The class acts as a container:
>>> len(NameMatchLevel)
3
>>> 2 in NameMatchLevel
True
>>> list(NameMatchLevel)
['EXACT', 'NEAR', 'ELSE']
You can access the hardcoded values:
>>> str(NameMatchLevel.EXACT)
'EXACT'
>>> int(NameMatchLevel.EXACT)
0
You can use indexing semantics to translate between strings and ints:
>>> NameMatchLevel[1]
'NEAR'
>>> NameMatchLevel["NEAR"]
1
>>> NameMatchLevel[ibis.literal(1)].execute()
'NEAR'
>>> NameMatchLevel[ibis.literal("NEAR")].execute()
np.int8(1)
You can construct your own values, both from python literals...
>>> NameMatchLevel("NEAR").as_integer()
1
>>> NameMatchLevel(2).as_string()
'ELSE'
>>> NameMatchLevel(3)
Traceback (most recent call last):
...
ValueError: Invalid value: 3. Must be one of {0, 1, 2}`
...And Ibis expressions
>>> import ibis
>>> levels_raw = ibis.array([0, 2, 1, 99]).unnest()
>>> levels = NameMatchLevel(levels_raw)
>>> levels.as_string().execute()
0 EXACT
1 ELSE
2 NEAR
3 None
Name: NameMatchLevel, dtype: object
>>> levels.as_integer().name("levels").execute()
0 0
1 2
2 1
3 99
Name: levels, dtype: int8
Comparisons work as you expect:
>>> NameMatchLevel.NEAR == 1
True
>>> NameMatchLevel(1) == "NEAR"
True
>>> (levels_raw == NameMatchLevel.NEAR).name("eq").execute()
0 False
1 False
2 True
3 False
Name: eq, dtype: bool
However, implicit ordering is not supported (file an issue if you think it should be):
>>> NameMatchLevel.NEAR > 0
Traceback (most recent call last):
...
TypeError: '>' not supported between instances of 'NameMatchLevel' and 'int'
mismo.compare.MatchLevel.__eq__(other: int | str | ir.NumericValue | ir.StringValue | MatchLevel) -> bool | ir.BooleanValue
mismo.compare.MatchLevel.__init__(value: MatchLevel | int | str | ir.StringValue | ir.IntegerValue)

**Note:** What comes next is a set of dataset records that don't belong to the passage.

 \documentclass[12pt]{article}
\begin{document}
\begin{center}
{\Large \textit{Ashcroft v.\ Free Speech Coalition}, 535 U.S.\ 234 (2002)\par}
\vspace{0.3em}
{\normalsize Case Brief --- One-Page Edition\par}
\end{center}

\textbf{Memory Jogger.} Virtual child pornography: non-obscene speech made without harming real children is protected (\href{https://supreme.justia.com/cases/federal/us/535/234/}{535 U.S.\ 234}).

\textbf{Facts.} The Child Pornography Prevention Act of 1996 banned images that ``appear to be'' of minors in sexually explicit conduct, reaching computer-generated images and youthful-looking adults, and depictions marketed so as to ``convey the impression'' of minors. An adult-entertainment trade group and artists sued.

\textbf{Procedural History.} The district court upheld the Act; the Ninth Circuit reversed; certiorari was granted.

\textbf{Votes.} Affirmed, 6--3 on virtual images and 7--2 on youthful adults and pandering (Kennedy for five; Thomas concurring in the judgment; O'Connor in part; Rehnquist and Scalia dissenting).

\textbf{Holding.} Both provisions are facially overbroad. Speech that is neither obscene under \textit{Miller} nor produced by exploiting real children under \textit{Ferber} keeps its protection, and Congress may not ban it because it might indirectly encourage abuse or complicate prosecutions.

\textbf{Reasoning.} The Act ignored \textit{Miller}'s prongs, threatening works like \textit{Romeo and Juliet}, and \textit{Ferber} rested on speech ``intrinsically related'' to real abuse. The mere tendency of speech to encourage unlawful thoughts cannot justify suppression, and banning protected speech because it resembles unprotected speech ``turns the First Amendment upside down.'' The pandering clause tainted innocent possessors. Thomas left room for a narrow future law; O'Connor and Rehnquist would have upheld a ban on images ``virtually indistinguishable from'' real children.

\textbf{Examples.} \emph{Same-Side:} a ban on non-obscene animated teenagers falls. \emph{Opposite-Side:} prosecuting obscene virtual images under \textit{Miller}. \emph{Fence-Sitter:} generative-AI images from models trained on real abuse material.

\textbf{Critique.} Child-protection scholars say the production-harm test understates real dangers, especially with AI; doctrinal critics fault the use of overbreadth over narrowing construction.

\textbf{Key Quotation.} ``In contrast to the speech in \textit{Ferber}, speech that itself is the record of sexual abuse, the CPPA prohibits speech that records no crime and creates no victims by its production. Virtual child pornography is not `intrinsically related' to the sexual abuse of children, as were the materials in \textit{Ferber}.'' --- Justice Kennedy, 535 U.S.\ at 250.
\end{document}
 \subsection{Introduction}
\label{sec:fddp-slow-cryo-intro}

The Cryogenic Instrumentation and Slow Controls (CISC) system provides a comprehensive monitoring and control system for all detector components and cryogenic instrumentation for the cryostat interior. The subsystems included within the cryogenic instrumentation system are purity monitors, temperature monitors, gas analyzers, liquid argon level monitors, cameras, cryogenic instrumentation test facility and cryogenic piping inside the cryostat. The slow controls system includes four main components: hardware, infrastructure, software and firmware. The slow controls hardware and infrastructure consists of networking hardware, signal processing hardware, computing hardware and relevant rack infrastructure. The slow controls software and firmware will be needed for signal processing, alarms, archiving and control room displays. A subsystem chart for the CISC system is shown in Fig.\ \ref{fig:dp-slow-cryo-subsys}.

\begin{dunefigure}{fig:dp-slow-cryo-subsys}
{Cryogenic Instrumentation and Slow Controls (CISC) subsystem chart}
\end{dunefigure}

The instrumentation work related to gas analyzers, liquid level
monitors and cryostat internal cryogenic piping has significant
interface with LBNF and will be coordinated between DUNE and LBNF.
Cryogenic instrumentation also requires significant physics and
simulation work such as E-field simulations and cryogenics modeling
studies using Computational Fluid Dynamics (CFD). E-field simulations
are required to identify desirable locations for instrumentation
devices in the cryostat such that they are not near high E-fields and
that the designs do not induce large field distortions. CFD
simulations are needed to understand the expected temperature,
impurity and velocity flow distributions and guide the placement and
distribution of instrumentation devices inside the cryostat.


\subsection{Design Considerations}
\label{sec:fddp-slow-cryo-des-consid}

Create a new match level value.
If the given value is a python int or str, it is checked against the valid values for this class. If it is an ibis expression, we do no such check.
PARAMETER | DESCRIPTION |
---|---|
value |
The value of the match level.
TYPE:
|
mismo.compare.MatchLevel.as_integer() -> int | ir.IntegerValue
Convert to a python int or ibis integer, depending on the original type.
mismo.compare.MatchLevel.as_string() -> str | ir.StringValue
Convert to a python str or ibis string, depending on the original type.
mismo.compare.LevelComparer
Assigns a MatchLevel to record pairs based on one dimension, e.g. name
mismo.compare.LevelComparer.cases: tuple[tuple[ir.BooleanColumn, MatchLevelT], ...]
instance-attribute
The cases to check for each level.
mismo.compare.LevelComparer.levels: Type[MatchLevelT]
instance-attribute
The levels of agreement.
mismo.compare.LevelComparer.name: str
instance-attribute
The name of the comparer, eg "date", "address", "latlon", "price".
mismo.compare.LevelComparer.representation: Literal['string', 'integer'] = 'integer'
class-attribute
instance-attribute
The native representation of the levels in ibis expressions.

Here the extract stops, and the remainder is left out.